Capecitabine as Maintenance Therapy vs Observation in Early-stage Triple-negative Breast Cancer

Beni-Suef University

Status and phase

Completed

Phase 2

Conditions

Triple -Negative Breast Cancer

Treatments

Drug: capecitabine

Study type

Interventional

Funder types

Other

Identifiers

NCT07143097

FMBSUREC/10102021/Sayed

Details and patient eligibility

About

Eligible patients was assigned in a 1:1 ratio to receive either low-dose capecitabine maintenance (intervention group) which is newly diagnostic to be planned to receive capecitabine after finishing the standard adjuvant treatment or observation (control group) within 4 weeks after completion of standard adjuvant chemotherapy.

Full description

Eligible patients will randomly open label assigned in a 1:1 ratio to receive either low-dose capecitabine maintenance (intervention group) which is newly diagnostic to be planned to receive capecitabine after finishing the standard adjuvant treatment or observation (control group) within 4 weeks after completion of standard adjuvant chemotherapy.

The capecitabine maintenance group will receive oral capecitabine at 650 mg/m2, twice daily continuously for 1 year.

Total follow up of the study is 2 years, one year for drug receving with monthy follow up for adverse effect and the other year for every 3 months follow up to asses DFS and OS.

Collection of capecitabine dose will receive and adverse events will assessed monthly during capecitabine maintenance in the capecitabine group.

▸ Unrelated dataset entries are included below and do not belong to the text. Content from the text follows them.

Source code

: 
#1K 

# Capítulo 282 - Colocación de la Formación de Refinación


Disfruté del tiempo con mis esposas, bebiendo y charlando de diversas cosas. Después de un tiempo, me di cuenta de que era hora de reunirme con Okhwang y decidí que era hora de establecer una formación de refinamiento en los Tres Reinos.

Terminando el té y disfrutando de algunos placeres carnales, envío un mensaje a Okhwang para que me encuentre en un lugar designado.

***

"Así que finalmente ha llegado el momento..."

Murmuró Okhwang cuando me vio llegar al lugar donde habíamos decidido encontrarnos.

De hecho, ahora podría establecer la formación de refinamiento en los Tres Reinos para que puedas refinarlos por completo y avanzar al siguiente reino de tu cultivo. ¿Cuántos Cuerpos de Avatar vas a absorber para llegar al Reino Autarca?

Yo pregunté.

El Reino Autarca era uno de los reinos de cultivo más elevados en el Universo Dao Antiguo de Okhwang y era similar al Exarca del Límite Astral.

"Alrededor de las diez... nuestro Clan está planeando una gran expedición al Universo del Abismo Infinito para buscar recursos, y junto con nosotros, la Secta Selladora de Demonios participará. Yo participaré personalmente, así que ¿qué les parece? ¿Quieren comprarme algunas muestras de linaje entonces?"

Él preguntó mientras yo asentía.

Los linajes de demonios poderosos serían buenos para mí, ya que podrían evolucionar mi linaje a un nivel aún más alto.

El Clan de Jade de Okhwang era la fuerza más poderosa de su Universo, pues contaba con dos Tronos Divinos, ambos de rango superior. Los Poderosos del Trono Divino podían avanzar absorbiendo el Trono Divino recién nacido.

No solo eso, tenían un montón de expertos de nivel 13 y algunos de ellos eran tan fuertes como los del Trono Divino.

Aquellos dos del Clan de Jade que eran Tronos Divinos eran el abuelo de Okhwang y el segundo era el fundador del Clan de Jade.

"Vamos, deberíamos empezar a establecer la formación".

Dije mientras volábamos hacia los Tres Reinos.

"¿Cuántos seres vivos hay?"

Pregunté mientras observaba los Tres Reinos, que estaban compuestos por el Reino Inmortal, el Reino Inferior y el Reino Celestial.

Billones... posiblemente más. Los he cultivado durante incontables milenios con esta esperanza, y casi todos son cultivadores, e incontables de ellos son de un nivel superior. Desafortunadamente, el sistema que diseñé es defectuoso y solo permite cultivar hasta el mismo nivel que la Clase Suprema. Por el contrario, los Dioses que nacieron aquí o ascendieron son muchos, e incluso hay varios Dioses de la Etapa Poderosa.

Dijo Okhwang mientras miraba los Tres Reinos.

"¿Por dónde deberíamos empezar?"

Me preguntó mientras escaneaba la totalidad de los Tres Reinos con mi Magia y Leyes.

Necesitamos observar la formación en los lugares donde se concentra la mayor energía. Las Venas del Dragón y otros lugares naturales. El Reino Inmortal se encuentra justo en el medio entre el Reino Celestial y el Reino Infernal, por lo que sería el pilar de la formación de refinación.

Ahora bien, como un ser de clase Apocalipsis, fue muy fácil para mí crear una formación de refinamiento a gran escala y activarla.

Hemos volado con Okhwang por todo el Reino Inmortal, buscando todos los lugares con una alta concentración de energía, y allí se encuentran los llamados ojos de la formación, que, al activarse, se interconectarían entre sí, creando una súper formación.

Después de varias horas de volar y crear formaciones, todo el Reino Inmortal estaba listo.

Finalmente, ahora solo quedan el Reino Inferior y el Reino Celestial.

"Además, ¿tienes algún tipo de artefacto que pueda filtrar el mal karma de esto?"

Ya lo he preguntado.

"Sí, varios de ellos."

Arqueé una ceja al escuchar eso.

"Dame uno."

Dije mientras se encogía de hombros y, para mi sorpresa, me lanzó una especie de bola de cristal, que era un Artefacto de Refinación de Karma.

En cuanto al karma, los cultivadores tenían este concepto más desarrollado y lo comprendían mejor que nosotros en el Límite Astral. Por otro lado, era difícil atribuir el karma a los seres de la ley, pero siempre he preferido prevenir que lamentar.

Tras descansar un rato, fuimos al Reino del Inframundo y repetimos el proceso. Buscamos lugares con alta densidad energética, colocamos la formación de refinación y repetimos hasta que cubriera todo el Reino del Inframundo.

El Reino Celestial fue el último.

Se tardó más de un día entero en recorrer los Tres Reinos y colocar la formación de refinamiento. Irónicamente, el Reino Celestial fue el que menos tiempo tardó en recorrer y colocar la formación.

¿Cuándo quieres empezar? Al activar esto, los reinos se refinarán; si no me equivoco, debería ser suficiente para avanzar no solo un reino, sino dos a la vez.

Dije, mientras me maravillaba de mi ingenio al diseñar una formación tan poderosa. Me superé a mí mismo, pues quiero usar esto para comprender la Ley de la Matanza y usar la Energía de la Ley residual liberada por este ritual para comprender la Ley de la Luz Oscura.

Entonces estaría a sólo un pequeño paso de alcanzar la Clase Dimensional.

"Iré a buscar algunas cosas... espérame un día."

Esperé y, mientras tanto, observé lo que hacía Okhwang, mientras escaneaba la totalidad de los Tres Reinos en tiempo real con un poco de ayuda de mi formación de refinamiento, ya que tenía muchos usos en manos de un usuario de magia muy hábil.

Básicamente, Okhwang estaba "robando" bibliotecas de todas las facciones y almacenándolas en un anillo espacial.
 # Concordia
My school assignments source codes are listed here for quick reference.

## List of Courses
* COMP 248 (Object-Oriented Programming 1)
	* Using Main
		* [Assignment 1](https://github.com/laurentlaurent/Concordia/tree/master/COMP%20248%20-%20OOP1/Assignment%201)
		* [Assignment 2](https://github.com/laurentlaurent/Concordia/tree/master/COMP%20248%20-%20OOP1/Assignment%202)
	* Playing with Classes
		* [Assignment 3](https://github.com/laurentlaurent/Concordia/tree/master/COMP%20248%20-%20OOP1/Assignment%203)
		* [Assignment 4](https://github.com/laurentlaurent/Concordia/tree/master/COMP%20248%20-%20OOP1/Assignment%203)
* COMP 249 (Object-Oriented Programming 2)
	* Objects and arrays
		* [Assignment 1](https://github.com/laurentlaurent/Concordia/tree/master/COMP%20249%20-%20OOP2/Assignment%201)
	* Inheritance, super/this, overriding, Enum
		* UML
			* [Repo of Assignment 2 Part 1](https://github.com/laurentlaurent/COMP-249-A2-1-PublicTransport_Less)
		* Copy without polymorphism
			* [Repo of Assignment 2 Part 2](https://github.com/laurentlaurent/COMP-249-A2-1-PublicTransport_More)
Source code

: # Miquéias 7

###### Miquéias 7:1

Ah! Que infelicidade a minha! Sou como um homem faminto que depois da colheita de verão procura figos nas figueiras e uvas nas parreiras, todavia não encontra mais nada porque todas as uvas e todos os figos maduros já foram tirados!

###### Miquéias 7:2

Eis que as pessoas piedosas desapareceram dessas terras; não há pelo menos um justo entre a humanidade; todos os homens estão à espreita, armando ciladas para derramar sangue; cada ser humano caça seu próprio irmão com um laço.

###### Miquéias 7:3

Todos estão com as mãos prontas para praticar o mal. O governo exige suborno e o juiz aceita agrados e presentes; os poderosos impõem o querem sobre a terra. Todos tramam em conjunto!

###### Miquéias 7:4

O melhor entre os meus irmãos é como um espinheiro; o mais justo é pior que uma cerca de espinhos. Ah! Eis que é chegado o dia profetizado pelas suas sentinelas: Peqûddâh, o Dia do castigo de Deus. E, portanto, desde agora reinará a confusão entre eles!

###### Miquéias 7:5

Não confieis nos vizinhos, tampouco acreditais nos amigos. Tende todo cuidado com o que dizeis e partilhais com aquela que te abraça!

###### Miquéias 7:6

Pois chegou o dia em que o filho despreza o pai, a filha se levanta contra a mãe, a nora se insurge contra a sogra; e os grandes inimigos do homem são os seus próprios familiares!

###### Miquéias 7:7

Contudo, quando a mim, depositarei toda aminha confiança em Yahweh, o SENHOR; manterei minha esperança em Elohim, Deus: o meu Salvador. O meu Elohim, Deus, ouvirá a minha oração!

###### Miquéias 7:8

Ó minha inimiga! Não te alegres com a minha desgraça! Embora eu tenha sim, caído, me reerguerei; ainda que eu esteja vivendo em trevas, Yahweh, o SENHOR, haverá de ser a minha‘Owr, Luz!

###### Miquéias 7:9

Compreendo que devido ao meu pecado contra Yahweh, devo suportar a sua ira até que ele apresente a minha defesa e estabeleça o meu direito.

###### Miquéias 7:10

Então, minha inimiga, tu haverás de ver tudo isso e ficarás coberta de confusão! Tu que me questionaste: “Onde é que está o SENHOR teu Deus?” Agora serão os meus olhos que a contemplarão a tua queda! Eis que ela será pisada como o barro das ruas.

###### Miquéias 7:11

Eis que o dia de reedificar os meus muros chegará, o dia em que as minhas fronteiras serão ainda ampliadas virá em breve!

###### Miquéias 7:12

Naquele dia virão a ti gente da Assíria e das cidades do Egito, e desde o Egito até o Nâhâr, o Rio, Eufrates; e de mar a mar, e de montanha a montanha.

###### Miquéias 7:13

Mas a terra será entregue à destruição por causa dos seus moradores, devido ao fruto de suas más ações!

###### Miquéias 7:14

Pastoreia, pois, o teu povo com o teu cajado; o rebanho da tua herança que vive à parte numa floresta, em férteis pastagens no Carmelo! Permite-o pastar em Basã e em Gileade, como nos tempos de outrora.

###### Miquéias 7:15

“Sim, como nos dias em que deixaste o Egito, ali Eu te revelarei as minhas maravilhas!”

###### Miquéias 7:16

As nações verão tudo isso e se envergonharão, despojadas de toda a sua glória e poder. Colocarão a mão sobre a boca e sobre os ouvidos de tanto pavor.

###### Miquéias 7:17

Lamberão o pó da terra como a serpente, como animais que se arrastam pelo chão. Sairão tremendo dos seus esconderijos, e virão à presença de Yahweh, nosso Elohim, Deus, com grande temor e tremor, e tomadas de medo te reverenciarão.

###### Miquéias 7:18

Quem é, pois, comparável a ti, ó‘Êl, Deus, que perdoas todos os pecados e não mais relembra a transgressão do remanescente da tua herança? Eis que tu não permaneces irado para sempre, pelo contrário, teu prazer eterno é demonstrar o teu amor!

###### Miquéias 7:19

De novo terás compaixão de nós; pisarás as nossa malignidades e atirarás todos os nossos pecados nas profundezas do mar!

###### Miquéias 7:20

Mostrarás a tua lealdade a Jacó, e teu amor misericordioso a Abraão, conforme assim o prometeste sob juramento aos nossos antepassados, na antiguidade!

In both groups, physical examination, assessment of menopausal status, breast ultrasound, and abdominal ultrasound were performed every 3 months during 2 years of follow up; mammography and chest x-ray were performed yearly. Patients who has not experienced recurrence or death at the time of data analysis will censored as alive and event-free at the date of last follow-up.

Enrollment

80 patients

Sex

Female

Ages

18+ years old

Volunteers

No Healthy Volunteers

Inclusion criteria

Eligible trial participants will women who has pathologically confirmed invasive breast ductal carcinoma Hormone receptor negative (<1% positive cells by immunohistochemistry staining) and ERBB2 negative.

Participants had early-stage tumors that were stage T1b-3N0-3cM0, without positive supraclavicular or internal mammary lymph node.

They received standard treatments, including modified radical mastectomy or breast-conserving surgery, neo-/adjuvant chemotherapy, and radiotherapy according to institutional guidelines.

patients were able to swallow tablets
performance status 0 - 1

Exclusion criteria

Key exclusion criteria will include Inflammatory or bilateral breast cancer. History of invasive breast cancer or other malignancies; receipt of other biologic agents or immunotherapy.

Lactation or pregnancy; or severe coexisting illness.